[CINEMATIC] #04 – Febbraio ‘23 LA VITA BUGIARDA DEGLI ADULTI

A cura di Mattia Salvadori

CINEMATIC #04 – Febbraio ‘23
LA VITA BUGIARDA DEGLI ADULTI

 

Sarà la ritrovata moda per gli anni ‘90, sarà quella Napoli-cinematic dai colori retrò che con Gomorra, Sorrentino, Liberato&Lettieri è prepotentemente tornata ad essere riconoscibile e unica, ma questa serie Netflix ha avuto un discreto appeal. Giovanna, la protagonista, semisconosciuta, con un’estetica particolare (soprattutto per quegli anni e in quella città) che aiuta lo spettatore a immedesimarsi in lei. Un Preziosi che si svincola più che bene dall’effetto fiction Rai. Una Golino che è totalmente nel ruolo della “zia pazzerella”, ma così interessante agli occhi di una 13enne. Che poi alla fine il vero pazzo/a chi è?!

Enzo Avitabile cura le musiche originali e sceglie i brani già editi per la soundtrack. Quest’ultimo lavoro evidenzia uno spaccato di cosa avrebbe potuto/voluto ascoltare un adolescente di quella estrazione. Secondo me è proprio questo il punto focale del rapporto audiovisivo di questa serie. Ci sono dentro i Massive Attack, i Morphine, gli Almamegretta, i 99 Posse, a evidenziare l’importante quota di elettronica/pop dal sapore internazionale, da cui ovviamente hanno poi attinto gli italiani. Magari erano pure i primi esempi di quel genere un po’ di rottura che stava iniziando ad essere fruibile anche da noi. Magari era figo sentire pure un genere così fresco nel tuo dialetto e che si sarebbe espanso a macchia d’olio da lì a poco. Sì, questa visione musicalmente futurista degli anni ‘90 gliela invidio un sacco ai napoletani.

Poi ci sono tracce che fanno da collegamento intergenerazionale (vedi rapporto genitori-figli), che quando partono mettono tutti un po’ d’accordo. Peppino Di Capri e Rosa Balistreri su tutti. Onesto, ho conosciuto “Cu ti lu dissi” (di Rosa Balistreri appunto) soltanto poche settimane prima grazie a Paola Bivona (che come gli ho detto, poteva essere la music supervisor della serie!). Comunque, la sensazione di strazio, di nodo in gola, di liberazione apparente che ti lascia questo brano è devastante e perfetto per queste scene. Infine c’è la quota di quello che forse oggi avremmo definito indie o itpop. Il tutto ovviamente declinato in quegli anni. Gianna Nannini, Edoardo Bennato, Franco Califano (che con una meravigliosa “Io non piango” praticamente chiude la serie nel modo più malinconico possibile).

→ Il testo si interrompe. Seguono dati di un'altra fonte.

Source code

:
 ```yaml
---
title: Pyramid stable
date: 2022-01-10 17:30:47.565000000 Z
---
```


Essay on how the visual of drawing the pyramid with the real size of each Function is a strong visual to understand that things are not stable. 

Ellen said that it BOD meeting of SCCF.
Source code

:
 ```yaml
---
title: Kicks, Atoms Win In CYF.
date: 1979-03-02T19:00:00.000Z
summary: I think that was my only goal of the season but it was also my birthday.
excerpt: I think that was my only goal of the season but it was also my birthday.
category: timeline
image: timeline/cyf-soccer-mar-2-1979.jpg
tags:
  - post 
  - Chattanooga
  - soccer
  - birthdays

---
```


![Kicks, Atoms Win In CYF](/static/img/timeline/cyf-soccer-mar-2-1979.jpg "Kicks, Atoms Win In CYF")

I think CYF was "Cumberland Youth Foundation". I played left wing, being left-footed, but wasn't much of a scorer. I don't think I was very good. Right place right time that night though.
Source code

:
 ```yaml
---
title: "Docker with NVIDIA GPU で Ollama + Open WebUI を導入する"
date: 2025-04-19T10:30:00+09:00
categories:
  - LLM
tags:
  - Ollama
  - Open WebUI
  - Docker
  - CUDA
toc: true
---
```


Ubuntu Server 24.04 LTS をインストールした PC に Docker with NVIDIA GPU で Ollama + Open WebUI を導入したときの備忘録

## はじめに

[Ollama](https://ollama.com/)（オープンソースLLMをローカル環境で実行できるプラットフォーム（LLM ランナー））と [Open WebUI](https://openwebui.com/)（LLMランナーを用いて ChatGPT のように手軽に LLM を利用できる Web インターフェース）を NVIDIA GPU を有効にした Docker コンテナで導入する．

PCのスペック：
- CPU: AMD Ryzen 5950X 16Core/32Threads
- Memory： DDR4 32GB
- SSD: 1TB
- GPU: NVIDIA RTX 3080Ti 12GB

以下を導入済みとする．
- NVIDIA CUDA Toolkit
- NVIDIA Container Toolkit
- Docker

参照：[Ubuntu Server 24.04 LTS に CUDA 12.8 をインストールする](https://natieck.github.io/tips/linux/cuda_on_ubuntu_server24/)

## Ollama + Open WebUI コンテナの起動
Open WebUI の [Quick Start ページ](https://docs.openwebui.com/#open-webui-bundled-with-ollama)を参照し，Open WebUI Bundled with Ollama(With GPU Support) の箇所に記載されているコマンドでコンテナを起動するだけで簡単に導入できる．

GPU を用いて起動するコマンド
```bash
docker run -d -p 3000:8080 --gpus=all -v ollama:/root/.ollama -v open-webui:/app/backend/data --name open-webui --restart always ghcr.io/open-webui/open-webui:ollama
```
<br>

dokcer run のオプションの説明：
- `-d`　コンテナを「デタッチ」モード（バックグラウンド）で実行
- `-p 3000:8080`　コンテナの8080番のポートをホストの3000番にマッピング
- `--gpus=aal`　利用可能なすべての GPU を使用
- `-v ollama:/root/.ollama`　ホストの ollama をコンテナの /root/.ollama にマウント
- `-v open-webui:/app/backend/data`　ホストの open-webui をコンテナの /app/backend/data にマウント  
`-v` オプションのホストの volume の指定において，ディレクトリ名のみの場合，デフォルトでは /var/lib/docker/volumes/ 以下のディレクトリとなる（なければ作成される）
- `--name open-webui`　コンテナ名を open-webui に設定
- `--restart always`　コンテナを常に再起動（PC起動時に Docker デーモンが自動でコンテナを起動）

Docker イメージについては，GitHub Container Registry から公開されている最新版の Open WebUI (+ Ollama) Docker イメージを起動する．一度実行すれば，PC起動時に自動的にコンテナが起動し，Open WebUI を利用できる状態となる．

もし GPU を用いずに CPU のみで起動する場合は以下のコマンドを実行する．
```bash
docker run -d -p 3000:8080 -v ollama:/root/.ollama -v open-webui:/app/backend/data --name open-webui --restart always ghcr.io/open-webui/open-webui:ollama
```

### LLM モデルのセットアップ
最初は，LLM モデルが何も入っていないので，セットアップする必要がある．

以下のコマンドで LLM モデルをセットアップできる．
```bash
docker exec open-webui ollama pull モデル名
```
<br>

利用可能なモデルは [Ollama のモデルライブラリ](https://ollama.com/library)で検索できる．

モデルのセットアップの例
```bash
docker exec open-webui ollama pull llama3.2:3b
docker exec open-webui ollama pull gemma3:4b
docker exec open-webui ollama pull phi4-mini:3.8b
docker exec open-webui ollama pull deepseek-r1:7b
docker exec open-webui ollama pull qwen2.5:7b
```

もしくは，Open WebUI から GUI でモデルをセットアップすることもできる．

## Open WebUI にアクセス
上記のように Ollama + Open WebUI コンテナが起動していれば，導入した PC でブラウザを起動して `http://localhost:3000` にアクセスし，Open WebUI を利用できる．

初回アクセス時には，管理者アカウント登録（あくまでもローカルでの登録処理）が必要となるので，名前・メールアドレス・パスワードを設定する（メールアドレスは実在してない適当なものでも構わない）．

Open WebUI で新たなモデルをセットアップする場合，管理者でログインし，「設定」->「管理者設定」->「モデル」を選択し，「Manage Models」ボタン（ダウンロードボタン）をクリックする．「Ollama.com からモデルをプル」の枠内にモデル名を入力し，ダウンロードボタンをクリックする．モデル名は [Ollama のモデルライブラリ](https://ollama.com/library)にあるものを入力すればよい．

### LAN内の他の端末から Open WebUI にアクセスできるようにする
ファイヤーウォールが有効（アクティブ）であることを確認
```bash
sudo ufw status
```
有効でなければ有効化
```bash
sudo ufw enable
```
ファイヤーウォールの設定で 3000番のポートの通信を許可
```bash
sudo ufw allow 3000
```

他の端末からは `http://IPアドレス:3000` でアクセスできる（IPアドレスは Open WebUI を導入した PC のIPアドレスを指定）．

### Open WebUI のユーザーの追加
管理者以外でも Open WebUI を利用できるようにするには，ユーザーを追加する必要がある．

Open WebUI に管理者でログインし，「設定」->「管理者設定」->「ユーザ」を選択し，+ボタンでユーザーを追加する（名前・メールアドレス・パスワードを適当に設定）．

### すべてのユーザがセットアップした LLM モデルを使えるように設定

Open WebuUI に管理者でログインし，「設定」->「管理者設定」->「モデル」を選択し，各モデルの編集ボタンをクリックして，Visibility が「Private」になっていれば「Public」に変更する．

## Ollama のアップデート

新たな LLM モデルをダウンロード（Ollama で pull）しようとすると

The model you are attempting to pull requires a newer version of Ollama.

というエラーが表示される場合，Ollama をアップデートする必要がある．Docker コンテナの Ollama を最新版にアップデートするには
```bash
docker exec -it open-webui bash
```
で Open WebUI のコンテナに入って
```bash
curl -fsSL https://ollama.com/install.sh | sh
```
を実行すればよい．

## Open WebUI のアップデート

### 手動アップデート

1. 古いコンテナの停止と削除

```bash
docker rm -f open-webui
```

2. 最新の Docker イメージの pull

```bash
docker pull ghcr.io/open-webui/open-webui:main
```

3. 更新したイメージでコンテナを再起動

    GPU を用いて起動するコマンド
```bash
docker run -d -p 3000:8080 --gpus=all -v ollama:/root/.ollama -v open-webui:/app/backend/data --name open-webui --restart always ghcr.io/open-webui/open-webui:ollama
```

Non potevo non dire niente su Avitabile. Tutta la musica originale è tenuta in piedi da piano, rhodes, clavinet e organi che si alternano. Soprattutto l’organo, che entra ed esce continuamente, evidenziando delle scene e donando un clima di attesa a tratti acid. C’è tanta ricerca sul ricostruire sonorità di quegli anni in chiave moderna, in direzione quasi lo-fi. Senti le drum machines, alcuni synths modulari che sembra vadano a simulare rumori ambientali, noises. Ovviamente non manca il sax, ma anche altri elementi prettamente cinematic come archi e cori. Un lavoro completo.